Entity Linking (EL) is the task of recognizing (cf. Named Entity Recognition) and disambiguating (Named Entity Disambiguation) named entities to a knowledge base (e.g. Wikidata, DBpedia, or YAGO). It is sometimes also simply known as Named Entity Recognition and Disambiguation.
EL can be split into two classes of approaches:
- End-to-End: processing a piece of text to extract the entities (i.e. Named Entity Recognition) and then disambiguate these extracted entities to the correct entry in a given knowledge base (e.g. Wikidata, DBpedia, YAGO).
- Disambiguation-Only: contrary to the first approach, this one directly takes gold standard named entities as input and only disambiguates them to the correct entry in a given knowledge base.
More in details can be found in this survey.
- Micro-Precision: Fraction of correctly disambiguated named entities in the full corpus.
- Macro-Precision: Fraction of correctly disambiguated named entities, averaged by document.
AIDA CoNLL-YAGO Dataset
The AIDA CoNLL-YAGO Dataset by [Hoffart] contains assignments of entities to the mentions of named entities annotated for the original [CoNLL] 2003 NER task. The entities are identified by YAGO2 entity identifier, by Wikipedia URL, or by Freebase mid.

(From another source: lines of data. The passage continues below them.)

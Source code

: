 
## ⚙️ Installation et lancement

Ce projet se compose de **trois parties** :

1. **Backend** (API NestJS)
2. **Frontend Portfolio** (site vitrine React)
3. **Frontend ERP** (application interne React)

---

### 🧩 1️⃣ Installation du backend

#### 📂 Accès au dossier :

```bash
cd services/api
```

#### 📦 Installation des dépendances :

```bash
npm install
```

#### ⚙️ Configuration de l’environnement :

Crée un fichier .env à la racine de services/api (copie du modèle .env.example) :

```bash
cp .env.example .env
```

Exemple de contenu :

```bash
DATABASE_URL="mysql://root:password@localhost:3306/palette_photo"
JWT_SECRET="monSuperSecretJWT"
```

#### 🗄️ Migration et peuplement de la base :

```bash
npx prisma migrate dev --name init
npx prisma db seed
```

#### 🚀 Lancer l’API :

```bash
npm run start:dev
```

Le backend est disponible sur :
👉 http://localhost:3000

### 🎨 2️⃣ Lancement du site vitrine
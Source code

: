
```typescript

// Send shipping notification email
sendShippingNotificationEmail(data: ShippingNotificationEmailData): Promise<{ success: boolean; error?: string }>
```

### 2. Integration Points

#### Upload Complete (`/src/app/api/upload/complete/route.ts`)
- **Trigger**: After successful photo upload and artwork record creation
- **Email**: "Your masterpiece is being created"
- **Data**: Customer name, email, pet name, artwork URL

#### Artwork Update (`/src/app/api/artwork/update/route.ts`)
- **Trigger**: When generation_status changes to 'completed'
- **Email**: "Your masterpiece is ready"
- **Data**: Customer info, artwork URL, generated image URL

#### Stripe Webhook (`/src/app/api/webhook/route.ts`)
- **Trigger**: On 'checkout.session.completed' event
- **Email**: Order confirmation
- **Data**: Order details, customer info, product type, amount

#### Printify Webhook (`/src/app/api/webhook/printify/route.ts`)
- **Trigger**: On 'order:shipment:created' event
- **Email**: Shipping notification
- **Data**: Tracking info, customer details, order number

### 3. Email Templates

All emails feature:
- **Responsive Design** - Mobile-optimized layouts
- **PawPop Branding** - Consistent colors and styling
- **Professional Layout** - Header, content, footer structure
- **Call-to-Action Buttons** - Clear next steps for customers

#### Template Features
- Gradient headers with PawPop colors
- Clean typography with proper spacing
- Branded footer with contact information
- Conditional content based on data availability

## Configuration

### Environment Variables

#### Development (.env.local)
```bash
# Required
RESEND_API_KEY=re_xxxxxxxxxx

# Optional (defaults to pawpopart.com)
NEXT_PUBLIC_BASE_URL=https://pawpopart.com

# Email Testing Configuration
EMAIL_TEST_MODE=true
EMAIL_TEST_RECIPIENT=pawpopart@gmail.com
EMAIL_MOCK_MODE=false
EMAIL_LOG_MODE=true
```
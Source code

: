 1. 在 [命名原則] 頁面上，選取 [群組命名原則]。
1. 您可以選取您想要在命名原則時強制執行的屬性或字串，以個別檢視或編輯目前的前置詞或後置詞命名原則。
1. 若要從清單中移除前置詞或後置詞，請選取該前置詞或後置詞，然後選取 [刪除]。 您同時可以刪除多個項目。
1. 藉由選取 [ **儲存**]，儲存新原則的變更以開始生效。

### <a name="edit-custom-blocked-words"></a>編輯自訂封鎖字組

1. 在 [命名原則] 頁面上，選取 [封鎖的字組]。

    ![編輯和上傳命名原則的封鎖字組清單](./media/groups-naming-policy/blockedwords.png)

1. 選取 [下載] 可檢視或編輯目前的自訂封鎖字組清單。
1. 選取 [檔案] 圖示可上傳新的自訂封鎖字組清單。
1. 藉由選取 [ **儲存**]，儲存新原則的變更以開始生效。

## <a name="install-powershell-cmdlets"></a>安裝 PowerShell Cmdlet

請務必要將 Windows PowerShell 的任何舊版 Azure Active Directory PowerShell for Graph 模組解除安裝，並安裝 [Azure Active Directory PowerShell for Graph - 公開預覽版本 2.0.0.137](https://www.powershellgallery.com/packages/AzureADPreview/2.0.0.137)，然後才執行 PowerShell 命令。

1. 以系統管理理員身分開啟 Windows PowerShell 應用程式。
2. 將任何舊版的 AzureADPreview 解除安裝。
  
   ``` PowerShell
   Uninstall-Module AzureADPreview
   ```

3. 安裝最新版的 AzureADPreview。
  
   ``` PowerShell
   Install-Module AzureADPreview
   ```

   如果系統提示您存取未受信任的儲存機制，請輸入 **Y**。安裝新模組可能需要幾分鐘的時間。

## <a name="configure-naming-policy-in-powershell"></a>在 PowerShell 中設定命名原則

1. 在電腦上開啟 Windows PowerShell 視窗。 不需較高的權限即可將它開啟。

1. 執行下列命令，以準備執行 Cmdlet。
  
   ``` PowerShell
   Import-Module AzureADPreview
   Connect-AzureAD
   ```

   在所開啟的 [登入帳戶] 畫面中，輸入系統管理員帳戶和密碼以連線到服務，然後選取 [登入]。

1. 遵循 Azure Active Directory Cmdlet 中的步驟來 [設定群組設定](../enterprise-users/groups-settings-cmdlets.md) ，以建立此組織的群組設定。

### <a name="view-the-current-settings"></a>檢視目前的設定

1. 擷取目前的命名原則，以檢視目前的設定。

|Paper / Source||Micro-Precision||Macro-Precision|
|Radhakrishnan et al. ELDEN: Improved Entity Linking using Densified Knowledge Graphs. NAACL-HLT 2018||93.0||93.7|
|Le et al. Improving Entity Linking by Modeling Latent Relations between Mentions. ACL 2018||93.07||-|
|Hoffart et al. Robust Disambiguation of Named Entities in Text. EMNLP 2011||82.29||82.02|
Evaluating Entity Linking systems in a manner that allows for direct comparison of performance can be difficult. The precise definition of a “correct” annotation can be somewhat subjective and it is easy to make mistakes. To provide a simple example, given the input surface form “Tom Waits”, an evaluation dataset might record the dbpedia resource
http://dbpedia.org/resource/Tom_Waits as the correct referent. Yet an annotation system which returns a reference to
http://dbpedia.org/resource/PEHDTSCKJBMA has technically provided an appropriate annotation as this resource is a redirect to
http://dbpedia.org/resource/Tom_Waits. Alternatively if evaluating an End-to-End EL system, then accuracy with respect to word boundaries must be considered e.g. if a system only annotates “Obama” with the URI
http://dbpedia.org/resource/Barack_Obama in the surface form “Barack Obama”, then is the system correct or incorrect in its annotation?
Furthermore, the performance of an EL system can be strongly affected by the nature of the content on which the evaluation is performed e.g. news content versus Tweets. Hence comparing the relative performance of two EL systems which have been tested on two different corpora can be fallicious. Rather than allowing these little subjective points to creep into the evaluation of EL systems, it is better to make use of a standard evaluation platform where these assumptions are known and made explicit in the configuration of the experiment.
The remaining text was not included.